Article posted on 14.04.2012
Under the onslaught of Michael’s punches, Mensah remained calm, used a shoulder roll and chin tuck defense to stay relatively unscathed, while at the same time picking his opportunities to catch the “come at you face first” Katsidis. Unfortunately for Michael, his mug was readily available for Mensah to pound on, and before the fight was over, there was considerable swelling around both eyes.
He fought gallantly and kept the fight close based on seer volume punching, but he was the one who was getting nailed with the harder, more telling blows. From the first round on, he showed his ring age. Looking closely, you could see his footwork wasn’t quite right. He’s never been pretty to watch, but in the past his legs provided more strength and punching torque, so he could overcome squaring up and coming at you without a jab. He would attack with more speed and strength than he did Saturday. Against Mensah, it was more like he was just there, a definite presence, but a little more stiff-legged than usual, even more hittable, if that’s possible. He was also pushing his punches.

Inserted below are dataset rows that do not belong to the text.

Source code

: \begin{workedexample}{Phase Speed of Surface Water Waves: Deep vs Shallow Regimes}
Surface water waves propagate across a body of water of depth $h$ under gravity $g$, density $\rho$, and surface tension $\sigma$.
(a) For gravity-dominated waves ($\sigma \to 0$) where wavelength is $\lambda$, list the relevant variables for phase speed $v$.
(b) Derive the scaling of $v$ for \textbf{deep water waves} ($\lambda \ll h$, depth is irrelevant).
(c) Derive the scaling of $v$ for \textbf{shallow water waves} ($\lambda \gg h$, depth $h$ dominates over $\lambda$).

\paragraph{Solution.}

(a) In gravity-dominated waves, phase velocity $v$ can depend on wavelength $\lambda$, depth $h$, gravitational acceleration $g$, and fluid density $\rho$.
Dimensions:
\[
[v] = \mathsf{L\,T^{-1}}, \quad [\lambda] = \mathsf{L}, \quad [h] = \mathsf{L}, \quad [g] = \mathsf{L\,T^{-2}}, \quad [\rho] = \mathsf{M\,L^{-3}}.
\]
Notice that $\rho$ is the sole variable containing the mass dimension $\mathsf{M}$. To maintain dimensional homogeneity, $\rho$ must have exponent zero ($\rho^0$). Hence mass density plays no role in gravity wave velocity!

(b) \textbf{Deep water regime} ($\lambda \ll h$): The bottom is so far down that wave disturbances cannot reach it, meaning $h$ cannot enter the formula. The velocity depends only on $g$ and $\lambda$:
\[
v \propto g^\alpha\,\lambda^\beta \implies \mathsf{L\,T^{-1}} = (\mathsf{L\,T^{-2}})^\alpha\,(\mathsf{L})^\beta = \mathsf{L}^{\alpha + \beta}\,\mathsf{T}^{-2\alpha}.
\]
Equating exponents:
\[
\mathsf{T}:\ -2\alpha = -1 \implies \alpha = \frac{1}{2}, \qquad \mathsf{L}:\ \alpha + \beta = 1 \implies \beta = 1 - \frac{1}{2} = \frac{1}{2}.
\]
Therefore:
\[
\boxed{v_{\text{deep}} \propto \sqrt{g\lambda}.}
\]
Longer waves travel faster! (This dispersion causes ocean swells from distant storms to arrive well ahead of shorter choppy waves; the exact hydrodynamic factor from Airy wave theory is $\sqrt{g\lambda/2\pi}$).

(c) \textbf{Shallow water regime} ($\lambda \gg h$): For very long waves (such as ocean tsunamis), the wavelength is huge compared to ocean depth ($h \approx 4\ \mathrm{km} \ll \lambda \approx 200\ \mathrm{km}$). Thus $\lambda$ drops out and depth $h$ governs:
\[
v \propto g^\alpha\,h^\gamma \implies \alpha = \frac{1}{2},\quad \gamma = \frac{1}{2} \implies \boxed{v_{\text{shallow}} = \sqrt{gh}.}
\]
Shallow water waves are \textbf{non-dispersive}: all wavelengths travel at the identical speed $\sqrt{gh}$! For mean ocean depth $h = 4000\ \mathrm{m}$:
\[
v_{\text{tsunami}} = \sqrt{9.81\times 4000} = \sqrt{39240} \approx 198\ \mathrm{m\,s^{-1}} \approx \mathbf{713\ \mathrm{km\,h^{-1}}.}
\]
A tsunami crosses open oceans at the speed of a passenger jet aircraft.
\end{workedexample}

The fight had a definite pattern. Michael would force Mensah backwards, and get him where he wanted on the ropes, but his attempts to step around and create different angles fell short. For the most part, Mensah was able to see and adjust to whatever Katsidis wanted to do. The Great couldn’t live up to his nickname. He tried and tried hard, throwing a couple hundred more punches then Mensah over the course of the ten rounder, but his volume punch attack lacked real steam. His shots were more like thrusts, failing to really strike. Most of the time he couldn’t blast threw Mensah’s defense. When he did, the power behind them just wasn’t there, and he couldn’t quite turn things his way.
His best rounds came after Mensah temporarily punched himself out with big, looping hard swings. Several times Mensah would land good combinations to the available head of Katsidis. He would then convince himself that Katsidis was ready to go, and he would foolishly start unloading with the wild shots. Most missed by a wide margin, and caused him to punch himself out. The experienced Katsidis had enough left in that big heart of his to take those opportunities to get back into the fight. He would crank things up again and jump all over Mensah. It was at those times that some of his shots got through. But, he still couldn’t really hurt Mensah, and soon Albert would get his energy back, and start throwing fewer the more precise, straight shots again.

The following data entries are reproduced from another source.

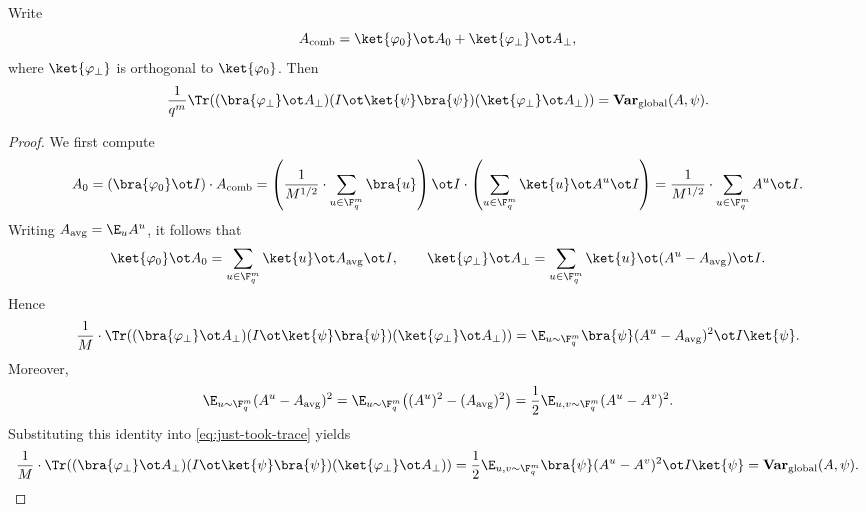 \begin{lemma}\label{lem:global-rewrite}
	\leanok
	Write
	\[
		A_{\mathrm{comb}} = \ket{\varphi_0} \ot A_0 + \ket{\varphi_\perp} \ot A_\perp,
	\]
	where $\ket{\varphi_\perp}$ is orthogonal to $\ket{\varphi_0}$. Then
	\[
		\frac{1}{q^m}\Tr((\bra{\varphi_\perp}\ot A_\perp)(I\ot \ket{\psi}\bra{\psi})(\ket{\varphi_\perp}\ot A_\perp))
		= \mathbf{Var}_{\mathrm{global}}(A,\psi).
	\]
\end{lemma}
\begin{proof}
	\leanok
	We first compute
	\[
		A_0
		=
		(\bra{\varphi_0}\ot I)\cdot A_{\mathrm{comb}}
		=
		\left(\frac{1}{M^{1/2}} \cdot \sum_{u \in \F_q^m} \bra{u}\right) \ot I \cdot \left(\sum_{u \in \F_q^m} \ket{u} \ot A^u \ot I\right)
		=
		\frac{1}{M^{1/2}} \cdot \sum_{u \in \F_q^m} A^u \ot I.
	\]
	Writing $A_{\mathrm{avg}}=\E_u A^u$, it follows that
	\[
		\ket{\varphi_0}\ot A_0
		=
		\sum_{u \in \F_q^m} \ket{u} \ot A_{\mathrm{avg}} \ot I,
		\qquad
		\ket{\varphi_\perp}\ot A_\perp
		=
		\sum_{u \in \F_q^m} \ket{u} \ot (A^u-A_{\mathrm{avg}}) \ot I.
	\]
	Hence
	\begin{equation}
		\frac{1}{M} \cdot \Tr((\bra{\varphi_\perp}\ot A_\perp)(I\ot \ket{\psi}\bra{\psi})(\ket{\varphi_\perp}\ot A_\perp))
		=
		\E_{u \sim \F_q^m} \bra{\psi} (A^u-A_{\mathrm{avg}})^2 \ot I \ket{\psi}.
		\label{eq:just-took-trace}
	\end{equation}
	Moreover,
	\[
		\E_{u \sim \F_q^m}(A^u-A_{\mathrm{avg}})^2
		=
		\E_{u \sim \F_q^m}\bigl((A^u)^2-(A_{\mathrm{avg}})^2\bigr)
		=
		\frac12 \E_{u,v \sim \F_q^m} (A^u-A^v)^2.
	\]
	Substituting this identity into \eqref{eq:just-took-trace} yields
	\[
		\frac{1}{M} \cdot \Tr((\bra{\varphi_\perp}\ot A_\perp)(I\ot \ket{\psi}\bra{\psi})(\ket{\varphi_\perp}\ot A_\perp))
		=
		\frac12 \E_{u,v \sim \F_q^m} \bra{\psi} (A^u-A^v)^2 \ot I \ket{\psi}
		=
		\mathbf{Var}_{\mathrm{global}}(A,\psi).
	\]
\end{proof}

The ebb and flow continued for much of the fight, but viewers couldn’t help but see that Michael was taking too many clean punches. The thirty-one year old ring warrior was showing his ring age. That’s when everything starts to slow down just a bit. The legs and footwork don’t work quite as well as they used to, and the punches aren’t quite as sharp. To make matters worse, Michael was in there against a bigger, taller man, who he couldn’t muscle as much as he wanted. Fortunately for Michael, the Tornado from Ghana wasn’t a big puncher, but Albert could throw hard enough to still cause considerable damage, which usually came in the form of a left uppercut, followed by a right. If those landed, then Albert would come back with a more traditional one-two.
In judging the fight, if you went strictly by the numbers, Katsidis should have got the nod, or at least a draw. That’s how Richard Houck scored the fight. However, if you scored the fight based on which fighter you would rather have been, then you would agree with Patricia Morse Jarman and Richard Ocasio, judges who had it 96-94 and 98-92 respectively over the ten rounder.

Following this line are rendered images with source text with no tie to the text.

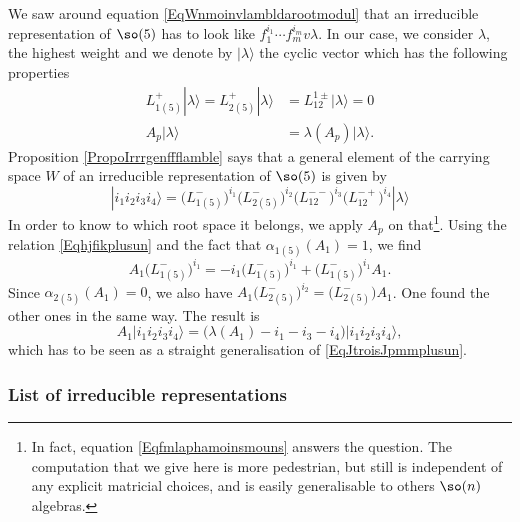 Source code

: We saw around equation \eqref{EqWnmoinvlambldarootmodul} that an irreducible representation of $\so(5)$ has to look like $f_1^{i_1}\cdots f_m^{i_m}v\lambda$. In our case, we consider $\lambda$, the highest weight and we denote by $| \lambda \rangle$ the cyclic vector which has the following properties
\begin{subequations}
	\begin{align}
		L^{+}_{1(5)}| \lambda \rangle=L^{+}_{2(5)}| \lambda \rangle&=L^{1\pm}_{12}| \lambda \rangle=0\\
		A_p| \lambda \rangle&=\lambda(A_p)| \lambda \rangle.
	\end{align}
\end{subequations}
Proposition \ref{PropoIrrrgenffflamble} says that a general element of the carrying space $W$ of an irreducible representation of $\so(5)$ is given by
\begin{equation}
	| i_1i_2i_3i_4 \rangle = \big( L^-_{1(5)} \big)^{i_1} \big( L_{2(5)}^- \big)^{i_2}\big( L^{--}_{12} \big)^{i_3}\big( L^{-+}_{12} \big)^{i_4}	| \lambda \rangle
\end{equation}
In order to know to which root space it belongs, we apply $A_p$ on that\footnote{In fact, equation \eqref{Eqfmlaphamoinsmouns} answers the question. The computation that we give here is more pedestrian, but still is independent of any explicit matricial choices, and is easily generalisable to others $\so(n)$ algebras.}. Using the relation \eqref{Eqhjfikplusun} and the fact that $\alpha_{1(5)}(A_1)=1$, we find
\begin{equation}
	A_1\big( L^-_{1(5)} \big)^{i_1}=-i_1\big( L^-_{1(5)} \big)^{i_1}+\big( L^-_{1(5)} \big)^{i_1}A_1.
\end{equation}
Since $\alpha_{2(5)}(A_1)=0$, we also have $A_1\big( L_{2(5)}^- \big)^{i_2}=\big( L_{2(5)}^- \big)A_1$. One found the other ones in the same way. The result is
\begin{equation}
	A_1| i_1i_2i_3i_4 \rangle=\big( \lambda(A_1)-i_1-i_3-i_4 \big)| i_1i_2i_3i_4 \rangle,
\end{equation}
which has to be seen as a straight generalisation of \eqref{EqJtroisJpmmplusun}.

\subsubsection{List of irreducible representations}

What’s next for Michael Katsidis? Going into the Saturday night fight, he obviously was dreaming of a big victory in the junior welterweight class, but he came up short. To him that meant more punishment, and he’s taken a lot over the course of his career, while providing a hell of a lot of excitement for fight fans. Maybe he should start thinking about hanging up the gloves? There’s just so much the old noggin can take.